Tous ces personnages endormis qui parcourent mon univers sont donc, pour moi, chargés d’intensité.
Que représente pour vous l’élément liquide ?
L’élément eau domine en effet ma sensorialité. Je suis irrésistiblement attiré par les cours d’eau, la mer et même certaines piscines. Dans la tradition magico-symbolique du vaudou haïtien, l’eau est un canal par lequel voyage l’âme des désincarnés. C’est aussi par elle que passent les âmes devant s’incarner sur terre.
Je trouve cette idée séduisante.
L’omniprésence de l’eau dans mon œuvre n’est cependant pas le fruit d’une quelconque stratégie. Elle s’impose tout simplement à ma volonté. J’aime l’idée d’être conduit par l’intuition. Dans le processus créatif, j’attache une importance particulière à ce qui échappe à mon contrôle.

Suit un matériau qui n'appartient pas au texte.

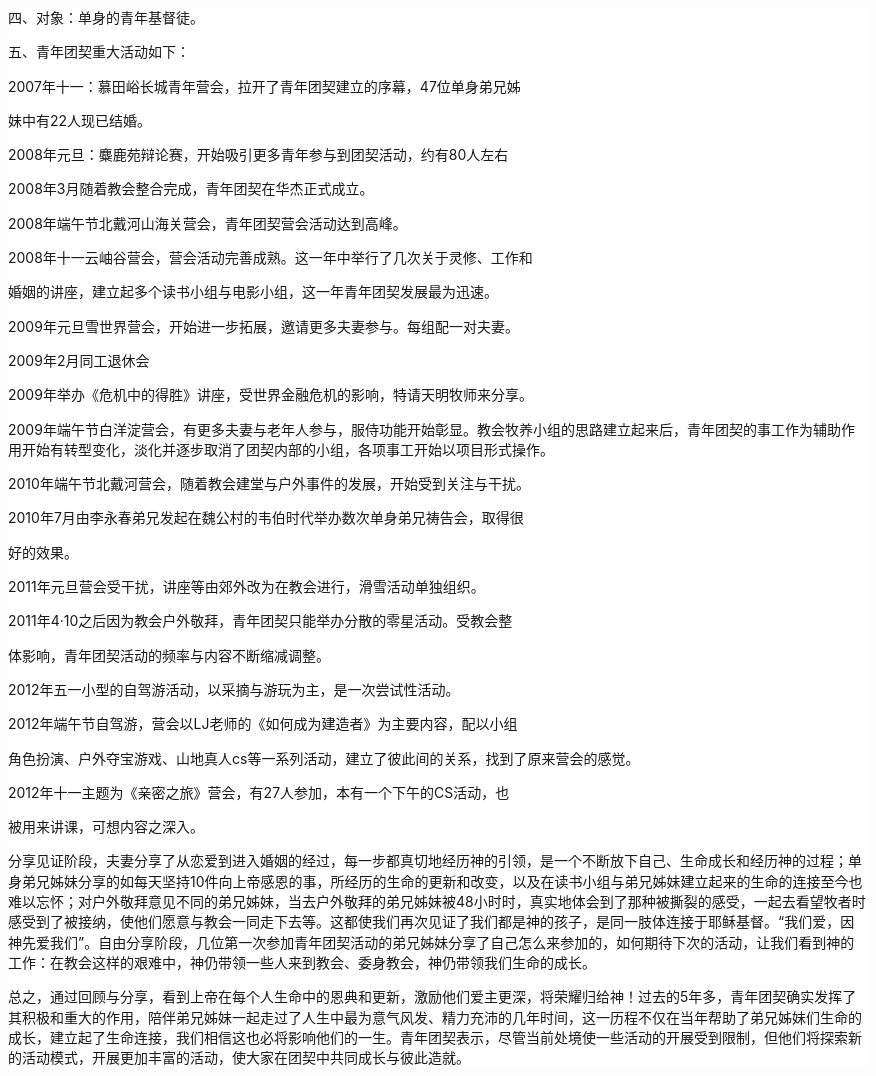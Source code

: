 四、对象：单身的青年基督徒。

五、青年团契重大活动如下：

2007年十一：慕田峪长城青年营会，拉开了青年团契建立的序幕，47位单身弟兄姊
  
妹中有22人现已结婚。

2008年元旦：麋鹿苑辩论赛，开始吸引更多青年参与到团契活动，约有80人左右
  
2008年3月随着教会整合完成，青年团契在华杰正式成立。

2008年端午节北戴河山海关营会，青年团契营会活动达到高峰。

2008年十一云岫谷营会，营会活动完善成熟。这一年中举行了几次关于灵修、工作和
  
婚姻的讲座，建立起多个读书小组与电影小组，这一年青年团契发展最为迅速。

2009年元旦雪世界营会，开始进一步拓展，邀请更多夫妻参与。每组配一对夫妻。

2009年2月同工退休会

2009年举办《危机中的得胜》讲座，受世界金融危机的影响，特请天明牧师来分享。

2009年端午节白洋淀营会，有更多夫妻与老年人参与，服侍功能开始彰显。教会牧养小组的思路建立起来后，青年团契的事工作为辅助作用开始有转型变化，淡化并逐步取消了团契内部的小组，各项事工开始以项目形式操作。

2010年端午节北戴河营会，随着教会建堂与户外事件的发展，开始受到关注与干扰。

2010年7月由李永春弟兄发起在魏公村的韦伯时代举办数次单身弟兄祷告会，取得很
  
好的效果。

2011年元旦营会受干扰，讲座等由郊外改为在教会进行，滑雪活动单独组织。

2011年4·10之后因为教会户外敬拜，青年团契只能举办分散的零星活动。受教会整
  
体影响，青年团契活动的频率与内容不断缩减调整。

2012年五一小型的自驾游活动，以采摘与游玩为主，是一次尝试性活动。

2012年端午节自驾游，营会以LJ老师的《如何成为建造者》为主要内容，配以小组
  
角色扮演、户外夺宝游戏、山地真人cs等一系列活动，建立了彼此间的关系，找到了原来营会的感觉。

2012年十一主题为《亲密之旅》营会，有27人参加，本有一个下午的CS活动，也
  
被用来讲课，可想内容之深入。

分享见证阶段，夫妻分享了从恋爱到进入婚姻的经过，每一步都真切地经历神的引领，是一个不断放下自己、生命成长和经历神的过程；单身弟兄姊妹分享的如每天坚持10件向上帝感恩的事，所经历的生命的更新和改变，以及在读书小组与弟兄姊妹建立起来的生命的连接至今也难以忘怀；对户外敬拜意见不同的弟兄姊妹，当去户外敬拜的弟兄姊妹被48小时时，真实地体会到了那种被撕裂的感受，一起去看望牧者时感受到了被接纳，使他们愿意与教会一同走下去等。这都使我们再次见证了我们都是神的孩子，是同一肢体连接于耶稣基督。“我们爱，因神先爱我们”。自由分享阶段，几位第一次参加青年团契活动的弟兄姊妹分享了自己怎么来参加的，如何期待下次的活动，让我们看到神的工作：在教会这样的艰难中，神仍带领一些人来到教会、委身教会，神仍带领我们生命的成长。

总之，通过回顾与分享，看到上帝在每个人生命中的恩典和更新，激励他们爱主更深，将荣耀归给神！过去的5年多，青年团契确实发挥了其积极和重大的作用，陪伴弟兄姊妹一起走过了人生中最为意气风发、精力充沛的几年时间，这一历程不仅在当年帮助了弟兄姊妹们生命的成长，建立起了生命连接，我们相信这也必将影响他们的一生。青年团契表示，尽管当前处境使一些活动的开展受到限制，但他们将探索新的活动模式，开展更加丰富的活动，使大家在团契中共同成长与彼此造就。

Vous montrez des lutteurs sur une plage. Qu’évoquent-ils pour vous ?
Cette vision a surgi devant mes yeux lors d’une marche à Dakar. Ce point de vue en surplomb, qui peut évoquer celui d’un drone, confère une distance significative, plaçant l’observateur dans un ailleurs indéfinissable. Le contraste des corps sombres sur le sable blanc, la vivacité des couleurs et les imposantes musculatures des athlètes représentés, confèrent à cette scène une dimension surréelle et onirique. Mon imaginaire m’a guidé quelque part, entre l’Antiquité grecque et une Afrique mythologique, lors de la préparation de joutes guerrières spectaculaires. L’instinct agressif de l’homme y est représenté avec une certaine sensualité.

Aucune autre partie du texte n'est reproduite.